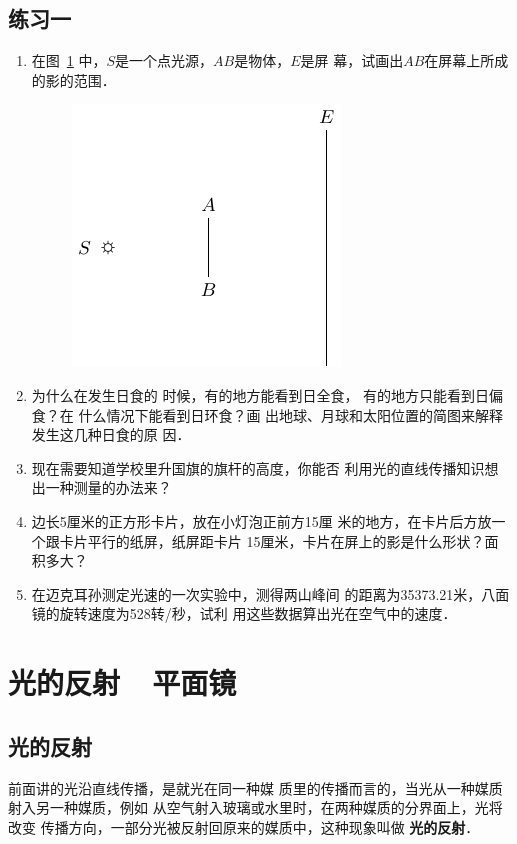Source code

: \subsection*{练习一}
\begin{enumerate}
    \item 在图~\ref{fig_C_5-6} 中，$S$是一个点光源，$AB$是物体，$E$是屏
幕，试画出$AB$在屏幕上所成
的影的范围．
\begin{figure}[htbp]
    \centering
    \includegraphics{fig/C/5-6.pdf}
    \caption{}\label{fig_C_5-6}
\end{figure}


\item 为什么在发生日食的
时候，有的地方能看到日全食，
有的地方只能看到日偏食？在
什么情况下能看到日环食？画
出地球、月球和太阳位置的简图来解释发生这几种日食的原
因．
\item 现在需要知道学校里升国旗的旗杆的高度，你能否
利用光的直线传播知识想出一种测量的办法来？
\item 边长5厘米的正方形卡片，放在小灯泡正前方15厘
米的地方，在卡片后方放一个跟卡片平行的纸屏，纸屏距卡片
15厘米，卡片在屏上的影是什么形状？面积多大？
\item 在迈克耳孙测定光速的一次实验中，测得两山峰间
的距离为35373.21米，八面镜的旋转速度为528转/秒，试利
用这些数据算出光在空气中的速度．
\end{enumerate}

\section{光的反射~~平面镜}
\subsection{光的反射}
前面讲的光沿直线传播，是就光在同一种媒
质里的传播而言的，当光从一种媒质射入另一种媒质，例如
从空气射入玻璃或水里时，在两种媒质的分界面上，光将改变
传播方向，一部分光被反射回原来的媒质中，这种现象叫做
\textbf{光的反射}．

▶ [EXERCISE BRIEF] All records should be output exactly, with the pictures left out.

▶ [WRITTEN RESPONSE]
Source code

: \subsection*{练习一}
\begin{enumerate}
    \item 在图~\ref{fig_C_5-6} 中，$S$是一个点光源，$AB$是物体，$E$是屏
幕，试画出$AB$在屏幕上所成
的影的范围．
\begin{figure}[htbp]
    \centering
    \includegraphics{fig/C/5-6.pdf}
    \caption{}\label{fig_C_5-6}
\end{figure}


\item 为什么在发生日食的
时候，有的地方能看到日全食，
有的地方只能看到日偏食？在
什么情况下能看到日环食？画
出地球、月球和太阳位置的简图来解释发生这几种日食的原
因．
\item 现在需要知道学校里升国旗的旗杆的高度，你能否
利用光的直线传播知识想出一种测量的办法来？
\item 边长5厘米的正方形卡片，放在小灯泡正前方15厘
米的地方，在卡片后方放一个跟卡片平行的纸屏，纸屏距卡片
15厘米，卡片在屏上的影是什么形状？面积多大？
\item 在迈克耳孙测定光速的一次实验中，测得两山峰间
的距离为35373.21米，八面镜的旋转速度为528转/秒，试利
用这些数据算出光在空气中的速度．
\end{enumerate}

\section{光的反射~~平面镜}
\subsection{光的反射}
前面讲的光沿直线传播，是就光在同一种媒
质里的传播而言的，当光从一种媒质射入另一种媒质，例如
从空气射入玻璃或水里时，在两种媒质的分界面上，光将改变
传播方向，一部分光被反射回原来的媒质中，这种现象叫做
\textbf{光的反射}．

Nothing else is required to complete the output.